Applications are written, read, and scored by only current Brown College residents. Once a student has been accepted and chooses to live in Brown College, that student has priority in reapplication until graduation from the university.

==Governance==
The student leadership of Brown is provided by both the Brown College Governance Board (Govboard) and the Resident Staff (Res Staff), all of whom may use money budgeted for student activities. Intra-portal events are run by Portal Representatives, and have ranged from cultural dinners and movies to more edgy events such as "Eat and Get Out," "Picto-telephone," and "Guess the Behind."

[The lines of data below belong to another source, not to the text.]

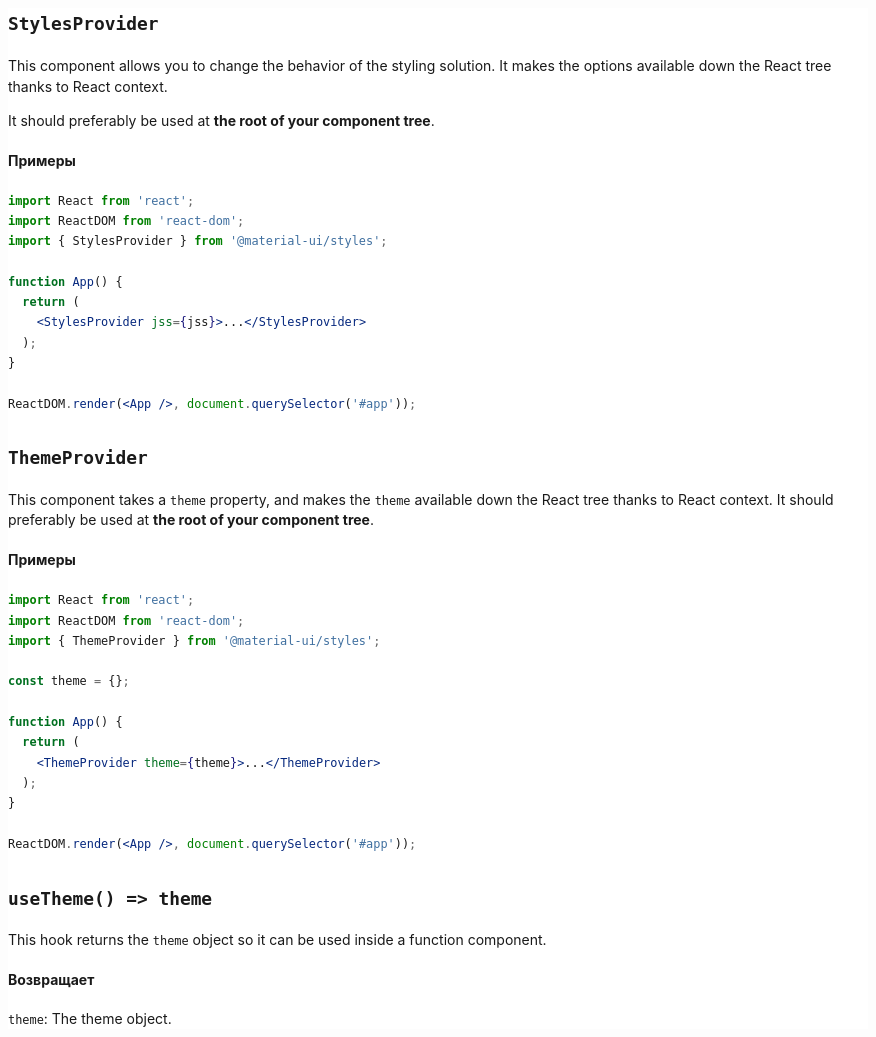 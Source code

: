 ## `StylesProvider`

This component allows you to change the behavior of the styling solution. It makes the options available down the React tree thanks to React context.

It should preferably be used at **the root of your component tree**.

#### Примеры

```jsx
import React from 'react';
import ReactDOM from 'react-dom';
import { StylesProvider } from '@material-ui/styles';

function App() {
  return (
    <StylesProvider jss={jss}>...</StylesProvider>
  );
}

ReactDOM.render(<App />, document.querySelector('#app'));
```

## `ThemeProvider`

This component takes a `theme` property, and makes the `theme` available down the React tree thanks to React context. It should preferably be used at **the root of your component tree**.

#### Примеры

```jsx
import React from 'react';
import ReactDOM from 'react-dom';
import { ThemeProvider } from '@material-ui/styles';

const theme = {};

function App() {
  return (
    <ThemeProvider theme={theme}>...</ThemeProvider>
  );
}

ReactDOM.render(<App />, document.querySelector('#app'));
```

## `useTheme() => theme`

This hook returns the `theme` object so it can be used inside a function component.

#### Возвращает

`theme`: The theme object.
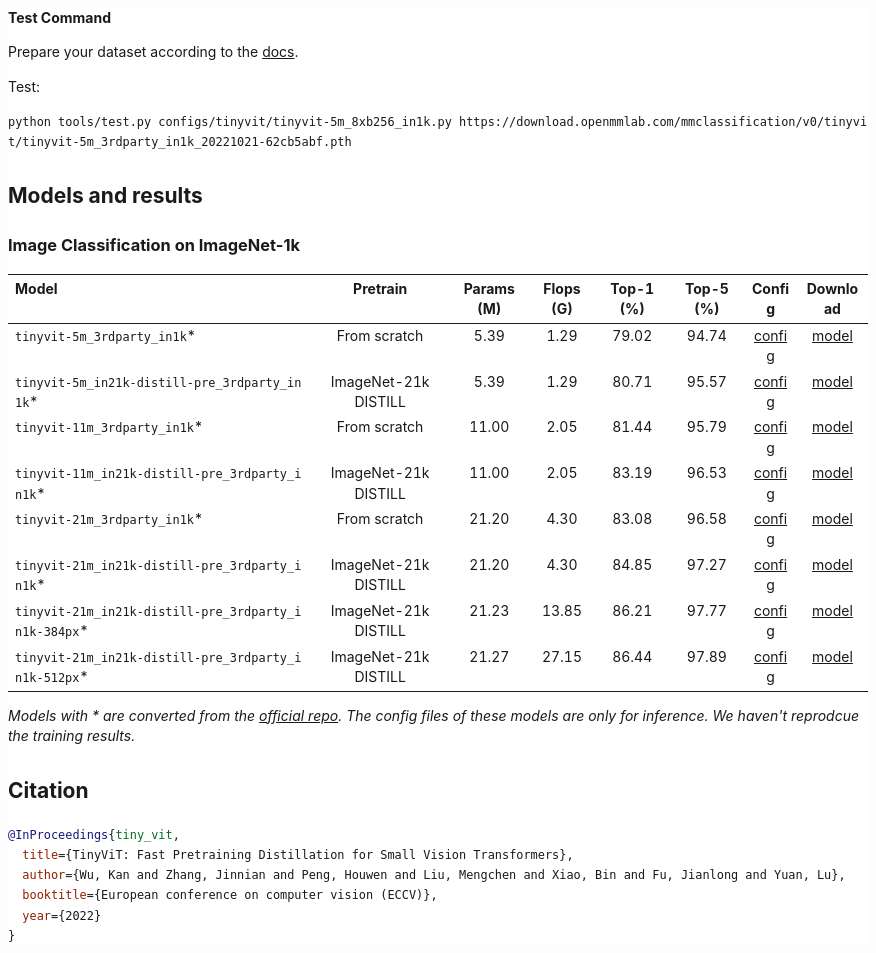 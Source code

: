 **Test Command**

Prepare your dataset according to the [docs](https://mmpretrain.readthedocs.io/en/main/user_guides/dataset_prepare.html#prepare-dataset).

Test:

```shell
python tools/test.py configs/tinyvit/tinyvit-5m_8xb256_in1k.py https://download.openmmlab.com/mmclassification/v0/tinyvit/tinyvit-5m_3rdparty_in1k_20221021-62cb5abf.pth
```



## Models and results

### Image Classification on ImageNet-1k

| Model                                                 |       Pretrain       | Params (M) | Flops (G) | Top-1 (%) | Top-5 (%) |                       Config                       |                                                                  Download                                                                   |
| :---------------------------------------------------- | :------------------: | :--------: | :-------: | :-------: | :-------: | :------------------------------------------------: | :-----------------------------------------------------------------------------------------------------------------------------------------: |
| `tinyvit-5m_3rdparty_in1k`\*                          |     From scratch     |    5.39    |   1.29    |   79.02   |   94.74   |        [config](tinyvit-5m_8xb256_in1k.py)         |             [model](https://download.openmmlab.com/mmclassification/v0/tinyvit/tinyvit-5m_3rdparty_in1k_20221021-62cb5abf.pth)              |
| `tinyvit-5m_in21k-distill-pre_3rdparty_in1k`\*        | ImageNet-21k DISTILL |    5.39    |   1.29    |   80.71   |   95.57   |    [config](tinyvit-5m-distill_8xb256_in1k.py)     |    [model](https://download.openmmlab.com/mmclassification/v0/tinyvit/tinyvit-5m_in21k-distill-pre_3rdparty_in1k_20221021-d4b010a8.pth)     |
| `tinyvit-11m_3rdparty_in1k`\*                         |     From scratch     |   11.00    |   2.05    |   81.44   |   95.79   |        [config](tinyvit-11m_8xb256_in1k.py)        |             [model](https://download.openmmlab.com/mmclassification/v0/tinyvit/tinyvit-11m_3rdparty_in1k_20221021-11ccef16.pth)             |
| `tinyvit-11m_in21k-distill-pre_3rdparty_in1k`\*       | ImageNet-21k DISTILL |   11.00    |   2.05    |   83.19   |   96.53   |    [config](tinyvit-11m-distill_8xb256_in1k.py)    |    [model](https://download.openmmlab.com/mmclassification/v0/tinyvit/tinyvit-11m_in21k-distill-pre_3rdparty_in1k_20221021-5d3bc0dc.pth)    |
| `tinyvit-21m_3rdparty_in1k`\*                         |     From scratch     |   21.20    |   4.30    |   83.08   |   96.58   |        [config](tinyvit-21m_8xb256_in1k.py)        |             [model](https://download.openmmlab.com/mmclassification/v0/tinyvit/tinyvit-21m_3rdparty_in1k_20221021-5346ba34.pth)             |
| `tinyvit-21m_in21k-distill-pre_3rdparty_in1k`\*       | ImageNet-21k DISTILL |   21.20    |   4.30    |   84.85   |   97.27   |    [config](tinyvit-21m-distill_8xb256_in1k.py)    |    [model](https://download.openmmlab.com/mmclassification/v0/tinyvit/tinyvit-21m_in21k-distill-pre_3rdparty_in1k_20221021-3d9b30a2.pth)    |
| `tinyvit-21m_in21k-distill-pre_3rdparty_in1k-384px`\* | ImageNet-21k DISTILL |   21.23    |   13.85   |   86.21   |   97.77   | [config](tinyvit-21m-distill_8xb256_in1k-384px.py) | [model](https://download.openmmlab.com/mmclassification/v0/tinyvit/tinyvit-21m_in21k-distill-pre_3rdparty_in1k-384px_20221021-65be6b3f.pth) |
| `tinyvit-21m_in21k-distill-pre_3rdparty_in1k-512px`\* | ImageNet-21k DISTILL |   21.27    |   27.15   |   86.44   |   97.89   | [config](tinyvit-21m-distill_8xb256_in1k-512px.py) | [model](https://download.openmmlab.com/mmclassification/v0/tinyvit/tinyvit-21m_in21k-distill-pre_3rdparty_in1k-512px_20221021-e42a9bea.pth) |

*Models with * are converted from the [official repo](https://github.com/microsoft/Cream/tree/main/TinyViT). The config files of these models are only for inference. We haven't reprodcue the training results.*

## Citation

```bibtex
@InProceedings{tiny_vit,
  title={TinyViT: Fast Pretraining Distillation for Small Vision Transformers},
  author={Wu, Kan and Zhang, Jinnian and Peng, Houwen and Liu, Mengchen and Xiao, Bin and Fu, Jianlong and Yuan, Lu},
  booktitle={European conference on computer vision (ECCV)},
  year={2022}
}
```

Events meant for the general Brown Community are run by co-chairs:

- Sports and Extracurriculars (S&EX): Responsible for promoting UVA, intramural, national, and community sports
- Alumni: Responsible for maintaining a relationship with alumni of Brown College.
- Sustainability: Responsible for promoting conservation, outdoors, and sustainability in Brown.
- Community Outreach: Responsible for keeping Brown in touch with other organizations at UVA.
- Fellow Liaisons: Responsible for planning events where students and faculty members can meet in a more casual setting than the classroom.
- Hauntings: In charge of organizing the annual Hauntings at Monroe Hill, a haunted house to raise money for charity during Halloween.
- Membership: Responsible for creating the college's application as well as overseeing the reading and scoring of submitted applications
- New Resident Liaisons: Formally known as First Year Liaisons. Responsible for acclimating new residents into Brown as well as the university
- Panjandrum: Responsible for miscellaneous and/or large scale purchases for the college, from Lego to picnic tables, or dish soap to Xbox 360s
- Public Relations: Responsible for getting Brown's name and its public events out to the university, and responsible for recording events around Brown for the benefit of current and future Brown residents.
- Social: Responsible for the two semi-formal dances, a spring carnival, and a host of other events for all of Brown
- Techmasters: Responsible for running Brown College website and keeping it up to date.

The Officers of Govboard consist of the President (formerly known as the Grand Poobah), the Vice President (formerly known as the Shama Llama Ding Dong), and the annually renamed Treasurer, as well as the office of Secretary, which will also be annually renamed. The names were chosen on the theory that their powers would be more difficult to abuse given such humorous and unlikely titles. The President is responsible for managing external relations, and the Vice President runs the weekly Govboard meetings and all internal affairs. A vote to change the names was conducted in Fall 2023.

==Activities==
Each semester, Brown College offers the university community courses and short courses on topics such as "Arthurian Legend," "The Influence of Schopenhauerian Metaphysics in Wagner," and "History and Science of the Modern Firearm." Most of these short courses are taught by students living in Brown.

In the fall, Brown College puts on Hauntings- a series of haunted tents and rooms constructed within three days and taken down one day after the run completes. Hauntings, which began in 1990, raises money for charity and provides a tradition for both the students at the University of Virginia and the local families of Charlottesville, Virginia.

==Documentaries and other media==
Monroe Hill (Cradle of the University of Virginia) Documentary-essay tracing the roots and historical context of James Monroe's first home in Albemarle County. The property known as Monroe Hill, which serves as the administrative offices of Brown Residential College, is located in grounds of the University of Virginia.